## Exercise prompt
Return each record shown beneath, word for word.

(Data items)
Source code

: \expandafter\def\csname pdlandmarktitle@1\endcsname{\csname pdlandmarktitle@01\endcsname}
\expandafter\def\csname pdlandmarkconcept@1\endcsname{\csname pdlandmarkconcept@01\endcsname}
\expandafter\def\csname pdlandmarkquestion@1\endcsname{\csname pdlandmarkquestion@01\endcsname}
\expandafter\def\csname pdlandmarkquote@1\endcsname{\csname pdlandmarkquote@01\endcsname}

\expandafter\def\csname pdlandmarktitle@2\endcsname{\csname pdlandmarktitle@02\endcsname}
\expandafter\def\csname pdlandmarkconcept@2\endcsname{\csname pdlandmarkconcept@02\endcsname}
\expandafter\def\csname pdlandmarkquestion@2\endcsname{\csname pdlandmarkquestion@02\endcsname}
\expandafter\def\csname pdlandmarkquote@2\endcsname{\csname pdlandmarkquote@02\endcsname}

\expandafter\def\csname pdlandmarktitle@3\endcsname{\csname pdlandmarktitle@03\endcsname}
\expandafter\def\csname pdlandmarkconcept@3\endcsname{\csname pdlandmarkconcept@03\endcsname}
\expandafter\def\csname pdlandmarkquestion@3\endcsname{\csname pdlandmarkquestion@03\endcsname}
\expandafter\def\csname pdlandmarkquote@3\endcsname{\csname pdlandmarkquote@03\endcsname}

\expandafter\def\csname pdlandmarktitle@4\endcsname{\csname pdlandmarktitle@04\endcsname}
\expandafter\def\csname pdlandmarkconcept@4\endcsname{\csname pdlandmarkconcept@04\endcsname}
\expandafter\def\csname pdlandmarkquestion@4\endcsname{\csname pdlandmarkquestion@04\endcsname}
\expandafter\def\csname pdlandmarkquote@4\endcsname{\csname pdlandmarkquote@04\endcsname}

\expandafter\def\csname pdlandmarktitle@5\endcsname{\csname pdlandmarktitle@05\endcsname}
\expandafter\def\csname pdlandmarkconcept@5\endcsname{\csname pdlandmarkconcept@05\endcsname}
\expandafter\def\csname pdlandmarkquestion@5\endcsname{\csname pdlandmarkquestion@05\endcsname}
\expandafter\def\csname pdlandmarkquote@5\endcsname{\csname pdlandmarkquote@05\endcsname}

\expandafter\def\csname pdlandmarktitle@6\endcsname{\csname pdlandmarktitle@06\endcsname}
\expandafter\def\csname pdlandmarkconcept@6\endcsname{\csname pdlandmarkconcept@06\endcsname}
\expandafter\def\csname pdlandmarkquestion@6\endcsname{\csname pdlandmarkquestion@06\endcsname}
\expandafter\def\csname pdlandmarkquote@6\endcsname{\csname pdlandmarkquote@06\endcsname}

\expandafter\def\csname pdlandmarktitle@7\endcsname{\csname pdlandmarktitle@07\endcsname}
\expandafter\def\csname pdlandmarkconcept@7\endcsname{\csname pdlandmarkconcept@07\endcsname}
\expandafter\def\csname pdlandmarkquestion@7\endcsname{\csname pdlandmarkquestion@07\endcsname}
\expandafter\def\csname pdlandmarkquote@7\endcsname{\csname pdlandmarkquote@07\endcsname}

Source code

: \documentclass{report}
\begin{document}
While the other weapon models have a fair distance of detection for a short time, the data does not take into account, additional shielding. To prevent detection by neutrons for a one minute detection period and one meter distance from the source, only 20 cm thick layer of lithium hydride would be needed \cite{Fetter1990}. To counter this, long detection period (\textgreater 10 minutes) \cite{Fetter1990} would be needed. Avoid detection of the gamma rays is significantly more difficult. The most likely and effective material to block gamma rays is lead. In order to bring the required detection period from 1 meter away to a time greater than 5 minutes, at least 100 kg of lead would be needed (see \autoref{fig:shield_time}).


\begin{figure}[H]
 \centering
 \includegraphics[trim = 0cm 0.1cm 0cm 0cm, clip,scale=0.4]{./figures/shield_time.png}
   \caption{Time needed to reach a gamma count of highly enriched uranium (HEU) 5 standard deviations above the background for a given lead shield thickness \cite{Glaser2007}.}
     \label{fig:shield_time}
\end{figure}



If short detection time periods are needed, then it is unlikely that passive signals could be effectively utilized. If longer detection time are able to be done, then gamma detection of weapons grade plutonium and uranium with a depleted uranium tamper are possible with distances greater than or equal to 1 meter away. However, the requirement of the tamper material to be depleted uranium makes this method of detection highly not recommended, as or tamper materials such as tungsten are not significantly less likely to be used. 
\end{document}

## Written response
Source code

: \expandafter\def\csname pdlandmarktitle@1\endcsname{\csname pdlandmarktitle@01\endcsname}
\expandafter\def\csname pdlandmarkconcept@1\endcsname{\csname pdlandmarkconcept@01\endcsname}
\expandafter\def\csname pdlandmarkquestion@1\endcsname{\csname pdlandmarkquestion@01\endcsname}
\expandafter\def\csname pdlandmarkquote@1\endcsname{\csname pdlandmarkquote@01\endcsname}

\expandafter\def\csname pdlandmarktitle@2\endcsname{\csname pdlandmarktitle@02\endcsname}
\expandafter\def\csname pdlandmarkconcept@2\endcsname{\csname pdlandmarkconcept@02\endcsname}
\expandafter\def\csname pdlandmarkquestion@2\endcsname{\csname pdlandmarkquestion@02\endcsname}
\expandafter\def\csname pdlandmarkquote@2\endcsname{\csname pdlandmarkquote@02\endcsname}

\expandafter\def\csname pdlandmarktitle@3\endcsname{\csname pdlandmarktitle@03\endcsname}
\expandafter\def\csname pdlandmarkconcept@3\endcsname{\csname pdlandmarkconcept@03\endcsname}
\expandafter\def\csname pdlandmarkquestion@3\endcsname{\csname pdlandmarkquestion@03\endcsname}
\expandafter\def\csname pdlandmarkquote@3\endcsname{\csname pdlandmarkquote@03\endcsname}

\expandafter\def\csname pdlandmarktitle@4\endcsname{\csname pdlandmarktitle@04\endcsname}
\expandafter\def\csname pdlandmarkconcept@4\endcsname{\csname pdlandmarkconcept@04\endcsname}
\expandafter\def\csname pdlandmarkquestion@4\endcsname{\csname pdlandmarkquestion@04\endcsname}
\expandafter\def\csname pdlandmarkquote@4\endcsname{\csname pdlandmarkquote@04\endcsname}

\expandafter\def\csname pdlandmarktitle@5\endcsname{\csname pdlandmarktitle@05\endcsname}
\expandafter\def\csname pdlandmarkconcept@5\endcsname{\csname pdlandmarkconcept@05\endcsname}
\expandafter\def\csname pdlandmarkquestion@5\endcsname{\csname pdlandmarkquestion@05\endcsname}
\expandafter\def\csname pdlandmarkquote@5\endcsname{\csname pdlandmarkquote@05\endcsname}

\expandafter\def\csname pdlandmarktitle@6\endcsname{\csname pdlandmarktitle@06\endcsname}
\expandafter\def\csname pdlandmarkconcept@6\endcsname{\csname pdlandmarkconcept@06\endcsname}
\expandafter\def\csname pdlandmarkquestion@6\endcsname{\csname pdlandmarkquestion@06\endcsname}
\expandafter\def\csname pdlandmarkquote@6\endcsname{\csname pdlandmarkquote@06\endcsname}

\expandafter\def\csname pdlandmarktitle@7\endcsname{\csname pdlandmarktitle@07\endcsname}
\expandafter\def\csname pdlandmarkconcept@7\endcsname{\csname pdlandmarkconcept@07\endcsname}
\expandafter\def\csname pdlandmarkquestion@7\endcsname{\csname pdlandmarkquestion@07\endcsname}
\expandafter\def\csname pdlandmarkquote@7\endcsname{\csname pdlandmarkquote@07\endcsname}

Source code

: \documentclass{report}
\begin{document}
While the other weapon models have a fair distance of detection for a short time, the data does not take into account, additional shielding. To prevent detection by neutrons for a one minute detection period and one meter distance from the source, only 20 cm thick layer of lithium hydride would be needed \cite{Fetter1990}. To counter this, long detection period (\textgreater 10 minutes) \cite{Fetter1990} would be needed. Avoid detection of the gamma rays is significantly more difficult. The most likely and effective material to block gamma rays is lead. In order to bring the required detection period from 1 meter away to a time greater than 5 minutes, at least 100 kg of lead would be needed (see \autoref{fig:shield_time}).


\begin{figure}[H]
 \centering
 \includegraphics[trim = 0cm 0.1cm 0cm 0cm, clip,scale=0.4]{./figures/shield_time.png}
   \caption{Time needed to reach a gamma count of highly enriched uranium (HEU) 5 standard deviations above the background for a given lead shield thickness \cite{Glaser2007}.}
     \label{fig:shield_time}
\end{figure}



If short detection time periods are needed, then it is unlikely that passive signals could be effectively utilized. If longer detection time are able to be done, then gamma detection of weapons grade plutonium and uranium with a depleted uranium tamper are possible with distances greater than or equal to 1 meter away. However, the requirement of the tamper material to be depleted uranium makes this method of detection highly not recommended, as or tamper materials such as tungsten are not significantly less likely to be used. 
\end{document}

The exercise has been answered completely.